“History will be kinder to me,” Dr Manmohan Singh said during his last press conference in January 2014. These words were not merely a statement, they were a prophecy. As we bid farewell to India’s accidental yet extraordinary Prime Minister, it is essential to reflect on a man whose legacy swung between resounding triumphs and staggering criticism.
It was 2004, and a scholar-bureaucrat with no electoral base found himself seated in the most powerful chair of Indian democracy. He was an outsider in the chaos called politics, but his record spoke volumes. He was the man who pulled India from the brink in 1991, driving crucial economic reforms that changed the trajectory of the nation.
“If they want to withdraw support, so be it,” Dr Singh said in an interview addressing the Left after they threatened to pull their support over the Bharat-US Nuclear Deal. This moment, which broke decades of nuclear isolation, marked a key point in Singh’s tenure. It was a decision on which he staked his prestige and chair, displaying an unexpected resolve to go ahead with what he believed was best for the country. He played every card to ensure the deal went through, and when his government survived a floor test in the House, he was hailed as “Singh is King”.
However, just four years later, the narrative shifted. Scandals—CWG, 2G, Coalgate—emerged, and Dr Singh’s characteristic silence, once seen as dignified, was now mocked as weakness. The media, which had once celebrated him, began mocking him with the pun “Singh is Sin’king”.
He didn’t speak out more forcefully than he should've against the corruption within his government, possibly placing too much trust in his colleagues or prioritizing loyalty over confrontation. Leading a coalition government, Dr Singh was often constrained by a party that undermined his authority.

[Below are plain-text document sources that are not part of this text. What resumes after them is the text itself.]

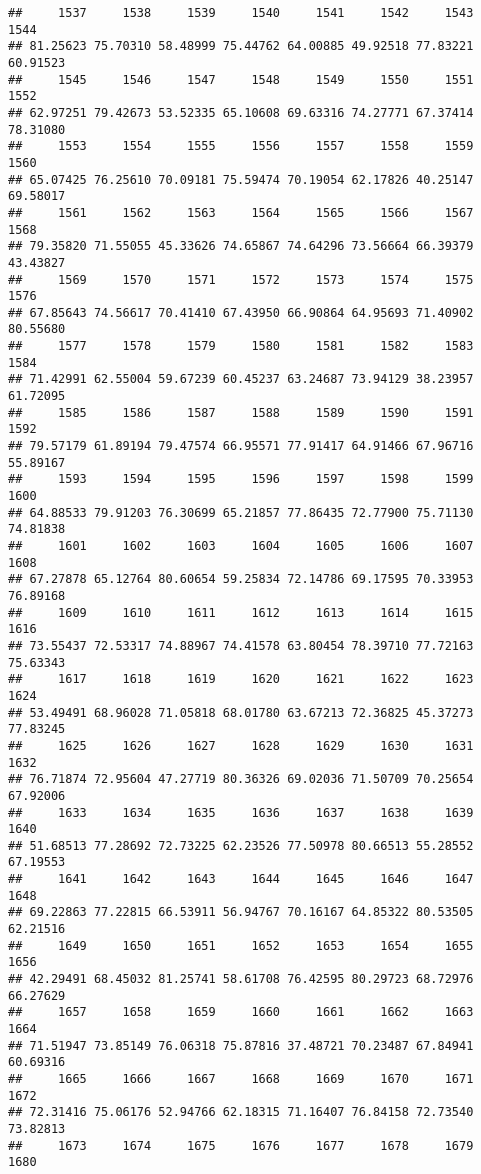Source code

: \documentclass[
]{article}
\begin{document}
\begin{verbatim}
##     1537     1538     1539     1540     1541     1542     1543     1544 
## 81.25623 75.70310 58.48999 75.44762 64.00885 49.92518 77.83221 60.91523 
##     1545     1546     1547     1548     1549     1550     1551     1552 
## 62.97251 79.42673 53.52335 65.10608 69.63316 74.27771 67.37414 78.31080 
##     1553     1554     1555     1556     1557     1558     1559     1560 
## 65.07425 76.25610 70.09181 75.59474 70.19054 62.17826 40.25147 69.58017 
##     1561     1562     1563     1564     1565     1566     1567     1568 
## 79.35820 71.55055 45.33626 74.65867 74.64296 73.56664 66.39379 43.43827 
##     1569     1570     1571     1572     1573     1574     1575     1576 
## 67.85643 74.56617 70.41410 67.43950 66.90864 64.95693 71.40902 80.55680 
##     1577     1578     1579     1580     1581     1582     1583     1584 
## 71.42991 62.55004 59.67239 60.45237 63.24687 73.94129 38.23957 61.72095 
##     1585     1586     1587     1588     1589     1590     1591     1592 
## 79.57179 61.89194 79.47574 66.95571 77.91417 64.91466 67.96716 55.89167 
##     1593     1594     1595     1596     1597     1598     1599     1600 
## 64.88533 79.91203 76.30699 65.21857 77.86435 72.77900 75.71130 74.81838 
##     1601     1602     1603     1604     1605     1606     1607     1608 
## 67.27878 65.12764 80.60654 59.25834 72.14786 69.17595 70.33953 76.89168 
##     1609     1610     1611     1612     1613     1614     1615     1616 
## 73.55437 72.53317 74.88967 74.41578 63.80454 78.39710 77.72163 75.63343 
##     1617     1618     1619     1620     1621     1622     1623     1624 
## 53.49491 68.96028 71.05818 68.01780 63.67213 72.36825 45.37273 77.83245 
##     1625     1626     1627     1628     1629     1630     1631     1632 
## 76.71874 72.95604 47.27719 80.36326 69.02036 71.50709 70.25654 67.92006 
##     1633     1634     1635     1636     1637     1638     1639     1640 
## 51.68513 77.28692 72.73225 62.23526 77.50978 80.66513 55.28552 67.19553 
##     1641     1642     1643     1644     1645     1646     1647     1648 
## 69.22863 77.22815 66.53911 56.94767 70.16167 64.85322 80.53505 62.21516 
##     1649     1650     1651     1652     1653     1654     1655     1656 
## 42.29491 68.45032 81.25741 58.61708 76.42595 80.29723 68.72976 66.27629 
##     1657     1658     1659     1660     1661     1662     1663     1664 
## 71.51947 73.85149 76.06318 75.87816 37.48721 70.23487 67.84941 60.69316 
##     1665     1666     1667     1668     1669     1670     1671     1672 
## 72.31416 75.06176 52.94766 62.18315 71.16407 76.84158 72.73540 73.82813 
##     1673     1674     1675     1676     1677     1678     1679     1680 

\end{verbatim}
\end{document}
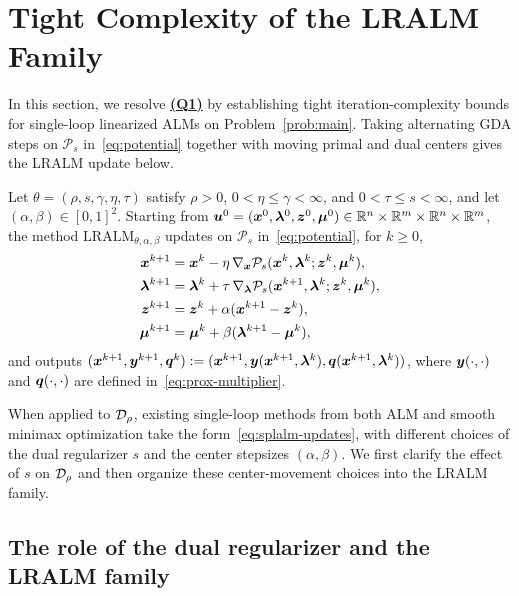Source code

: \section{Tight Complexity of the LRALM Family}
\label{sec:algorithm-framework}

In this section, we resolve \hyperlink{Q1}{\textbf{(Q1)}} by establishing tight
iteration-complexity bounds for single-loop linearized ALMs on
Problem~\eqref{prob:main}. Taking alternating GDA steps on \(\mathcal P_s\)
in~\eqref{eq:potential} together with moving primal and dual centers gives the
LRALM update below.
 
\begin{definition}
\label{def:splalm}
Let \(\theta=(\rho,s,\gamma,\eta,\tau)\) satisfy \(\rho>0\),
\(0<\eta\le\gamma<\infty\), and \(0<\tau\le s<\infty\), and let
\((\alpha,\beta)\in[0,1]^2\). Starting from
\(\bm{u}^0=(\bm{x}^0,\bm{\lambda}^0,\bm{z}^0,\bm{\mu}^0)\in\mathbb{R}^n\times\mathbb{R}^m\times\mathbb{R}^n\times\mathbb{R}^m\),
the method \(\mathrm{LRALM}_{\theta,\alpha,\beta}\) updates on \(\mathcal P_s\)
in~\eqref{eq:potential}, for \(k\ge0\),
\begin{equation}
\begin{aligned}
    \bm{x}^{k+1}&=\bm{x}^k-\eta\,\nabla_{\bm{x}}\mathcal P_s(\bm{x}^k,\bm{\lambda}^k;\bm{z}^k,\bm{\mu}^k),\\
    \bm{\lambda}^{k+1}&=\bm{\lambda}^k+\tau\,\nabla_{\bm{\lambda}}\mathcal P_s(\bm{x}^{k+1},\bm{\lambda}^k;\bm{z}^k,\bm{\mu}^k),\\
    \bm{z}^{k+1}&=\bm{z}^k+\alpha(\bm{x}^{k+1}-\bm{z}^k),\\
    \bm{\mu}^{k+1}&=\bm{\mu}^k+\beta(\bm{\lambda}^{k+1}-\bm{\mu}^k), 
\end{aligned}
    \label{eq:splalm-updates}
\end{equation}
and outputs
\((\bm{x}^{k+1},\bm{y}^{k+1},\bm{q}^k)
:=(\bm{x}^{k+1},\bm{y}(\bm{x}^{k+1},\bm{\lambda}^k),\bm{q}(\bm{x}^{k+1},\bm{\lambda}^k))\), where
\(\bm{y}(\cdot,\cdot)\) and \(\bm{q}(\cdot,\cdot)\) are defined
in~\eqref{eq:prox-multiplier}.
\end{definition} 

When applied to \(\mathcal{D}_\rho\), existing single-loop methods from both ALM
and smooth minimax optimization take the form~\eqref{eq:splalm-updates},
with different choices of the dual regularizer \(s\) and the center
stepsizes \((\alpha,\beta)\). We first clarify the effect of \(s\) on
\(\mathcal{D}_\rho\) and then organize these center-movement choices into the LRALM
family.

\subsection{The role of the dual regularizer and the LRALM family}
\label{subsec:lralm-family}

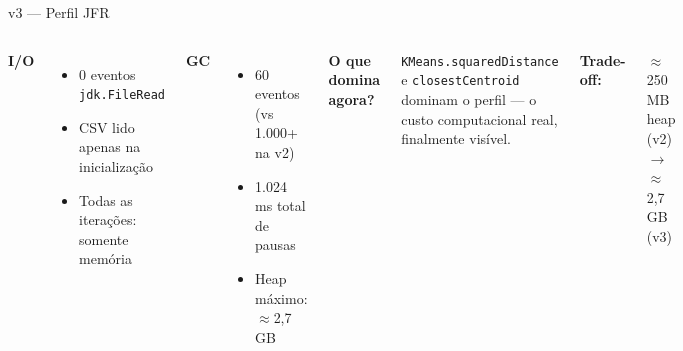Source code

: \begin{frame}{v3 --- Perfil JFR}
    \begin{columns}
        \textbf{I/O}
        \begin{itemize}
            \item \alert{0 eventos \texttt{jdk.FileRead}}
            \item CSV lido apenas na inicialização
            \item Todas as iterações: somente memória
        \end{itemize}

        \bigskip
        \textbf{GC}
        \begin{itemize}
            \item 60 eventos (vs 1.000+ na v2)
            \item 1.024 ms total de pausas
            \item Heap máximo: \alert{$\approx$2,7 GB}
        \end{itemize}

        \textbf{O que domina agora?}

        \medskip
        \texttt{KMeans.squaredDistance} e \texttt{closestCentroid} dominam o
        perfil --- o custo computacional real, finalmente visível.

        \bigskip
        \textbf{Trade-off:}

        $\approx$250 MB heap (v2) $\to$ $\approx$2,7 GB (v3)
    \end{columns}
\end{frame}
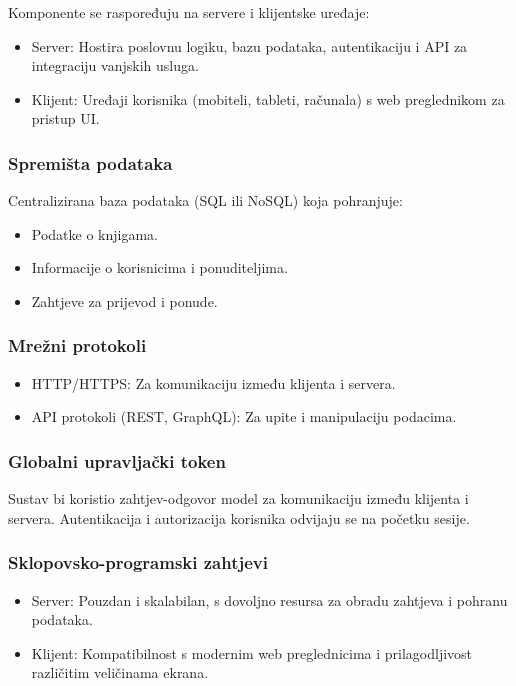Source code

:         Komponente se raspoređuju na servere i klijentske uređaje:
        \begin{itemize}
		  \item {Server: Hostira poslovnu logiku, bazu podataka, autentikaciju i API za integraciju vanjskih usluga.}
		  \item {Klijent: Uređaji korisnika (mobiteli, tableti, računala) s web preglednikom za pristup UI.}
	   \end{itemize}
    
    \subsubsection{Spremišta podataka}

        Centralizirana baza podataka (SQL ili NoSQL) koja pohranjuje:
        \begin{itemize}
		  \item {Podatke o knjigama.}
		  \item {Informacije o korisnicima i ponuditeljima.}
		  \item {Zahtjeve za prijevod i ponude.}				
	   \end{itemize}

    \subsubsection{Mrežni protokoli}
    
    \begin{itemize}
		  \item {HTTP/HTTPS: Za komunikaciju između klijenta i servera.}
		  \item {API protokoli (REST, GraphQL): Za upite i manipulaciju podacima.}
	   \end{itemize}

    \subsubsection{Globalni upravljački token}

        Sustav bi koristio zahtjev-odgovor model za komunikaciju između klijenta i servera. Autentikacija i autorizacija korisnika odvijaju se na početku sesije.
    
    \subsubsection{Sklopovsko-programski zahtjevi}

    \begin{itemize}
		  \item {Server: Pouzdan i skalabilan, s dovoljno resursa za obradu zahtjeva i pohranu podataka.}
		  \item {Klijent: Kompatibilnost s modernim web preglednicima i prilagodljivost različitim veličinama ekrana.}			
	   \end{itemize}
	   
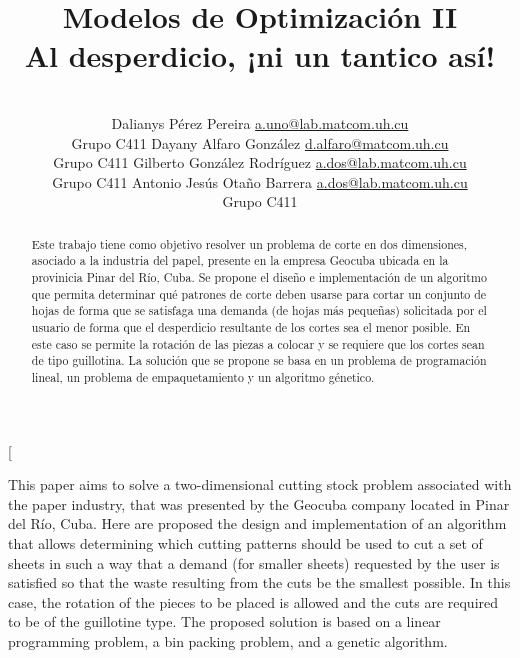 \documentclass[a4paper,10pt,twocolumn]{article}
\title{Modelos de Optimización II \\
	Al desperdicio, ¡ni un tantico así!}
\author{\\
\name Dalianys Pérez Pereira \email \href{mailto:a.uno@lab.matcom.uh.cu}{a.uno@lab.matcom.uh.cu}
	\\ \addr Grupo C411 \AND
\name Dayany Alfaro González \email \href{mailto:d.alfaro@matcom.uh.cu}{d.alfaro@matcom.uh.cu}
  \\ \addr Grupo C411 \AND
\name Gilberto González Rodríguez \email \href{mailto:a.dos@lab.matcom.uh.cu}{a.dos@lab.matcom.uh.cu}
\\ \addr Grupo C411 \AND
\name Antonio Jesús Otaño Barrera \email \href{mailto:a.dos@lab.matcom.uh.cu}{a.dos@lab.matcom.uh.cu}
\\ \addr Grupo C411}
\begin{document}
\twocolumn[

\maketitle


\begin{abstract}

Este trabajo tiene como objetivo resolver un problema de corte en dos dimensiones, asociado a la industria del papel, presente en la empresa Geocuba ubicada en la provinicia Pinar del Río, Cuba. Se propone el  diseño e implementación de un algoritmo que permita determinar qué patrones de corte deben usarse para cortar un conjunto de hojas de forma que se satisfaga una demanda (de hojas más pequeñas) solicitada por el usuario de forma que el desperdicio resultante de los cortes sea el menor posible. En este caso se permite la rotación de las piezas a colocar y se requiere que los cortes sean de tipo guillotina. La solución que se propone se basa en un problema de programación lineal, un problema de empaquetamiento y un algoritmo génetico.

\end{abstract}

\vspace{0.5cm}

\begin{enabstract}

This paper aims to solve a two-dimensional cutting stock problem associated with the paper industry, that was presented by the Geocuba company located in Pinar del Río, Cuba. Here are proposed the design and implementation of an algorithm that allows determining which cutting patterns should be used to cut a set of sheets in such a way that a demand (for smaller sheets) requested by the user is satisfied so that the waste resulting from the cuts be the smallest possible. In this case, the rotation of the pieces to be placed is allowed and the cuts are required to be of the guillotine type. The proposed solution is based on a linear programming problem, a bin packing problem, and a genetic algorithm. 

\end{enabstract}
\end{document}
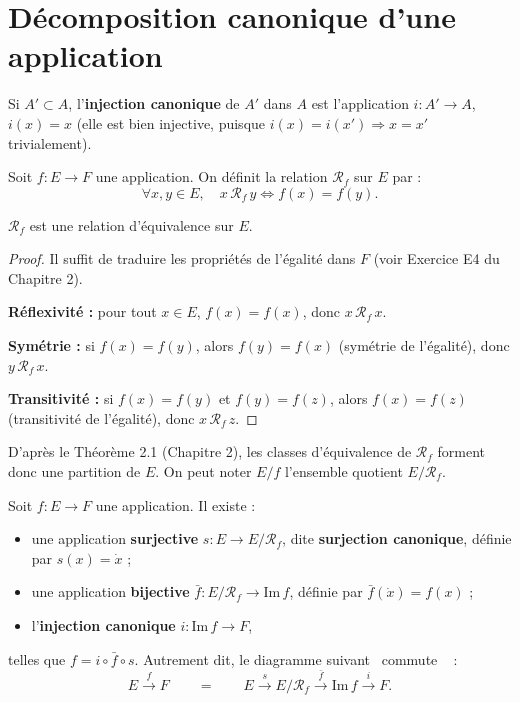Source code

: \documentclass[a4paper,12pt,openany]{book}
\providecommand{\og}{\guillemotleft~}
\providecommand{\fg}{\ifhmode~\fi\guillemotright}
\begin{document}
\section{Décomposition canonique d'une application}


\begin{definition}
Si $A' \subset A$, l'\textbf{injection canonique} de $A'$ dans $A$ est
l'application $i : A' \to A$, $i(x)=x$ (elle est bien injective, puisque
$i(x)=i(x') \Rightarrow x=x'$ trivialement).
\end{definition}

\begin{definition}
Soit $f : E \to F$ une application. On définit la relation $\mathcal{R}_f$
sur $E$ par :
\[
\forall x,y \in E,\quad x\,\mathcal{R}_f\,y \iff f(x)=f(y).
\]
\end{definition}

\begin{proposition}[3.5]
$\mathcal{R}_f$ est une relation d'équivalence sur $E$.
\end{proposition}

\begin{proof}
Il suffit de traduire les propriétés de l'égalité dans $F$ (voir Exercice
E4 du Chapitre 2).

\textbf{Réflexivité :} pour tout $x\in E$, $f(x)=f(x)$, donc
$x\,\mathcal{R}_f\,x$.

\textbf{Symétrie :} si $f(x)=f(y)$, alors $f(y)=f(x)$ (symétrie de
l'égalité), donc $y\,\mathcal{R}_f\,x$.

\textbf{Transitivité :} si $f(x)=f(y)$ et $f(y)=f(z)$, alors $f(x)=f(z)$
(transitivité de l'égalité), donc $x\,\mathcal{R}_f\,z$.
\end{proof}

D'après le Théorème 2.1 (Chapitre 2), les classes d'équivalence de
$\mathcal{R}_f$ forment donc une partition de $E$. On peut noter $E/f$
l'ensemble quotient $E/\mathcal{R}_f$.

\begin{theoreme}
Soit $f : E \to F$ une application. Il existe :
\begin{itemize}
  \item une application \textbf{surjective} $s : E \to E/\mathcal{R}_f$,
  dite \textbf{surjection canonique}, définie par $s(x) = \dot x$ ;
  \item une application \textbf{bijective} $\bar f : E/\mathcal{R}_f \to
  \mathrm{Im}\,f$, définie par $\bar f(\dot x) = f(x)$ ;
  \item l'\textbf{injection canonique} $i : \mathrm{Im}\,f \to F$,
\end{itemize}
telles que $f = i \circ \bar f \circ s$. Autrement dit, le diagramme suivant
\og commute \fg{} :
\[
E \xrightarrow{\ f\ } F \qquad = \qquad
E \xrightarrow{\ s\ } E/\mathcal{R}_f \xrightarrow{\ \bar f\ } \mathrm{Im}\,f
\xrightarrow{\ i\ } F.
\]
\end{theoreme}
\end{document}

What remains undeniable, however, is the dignity with which Dr Manmohan Singh carried the weight of his office. In an era of shouting matches and name-calling, Singh remained different—a man who let his work speak for itself. Though his tenure ended with a tarnished image, the economic foundations he laid, his visionary foreign policy, and his unwavering commitment to honesty continue to resonate today.
I have often said that I am a politician by accident. I have held many diverse responsibilities. I have been a teacher, I have been an official of the Government of India, I have been a member of this greatest of Parliaments, but I have never forgotten my life as a young boy in a distant village.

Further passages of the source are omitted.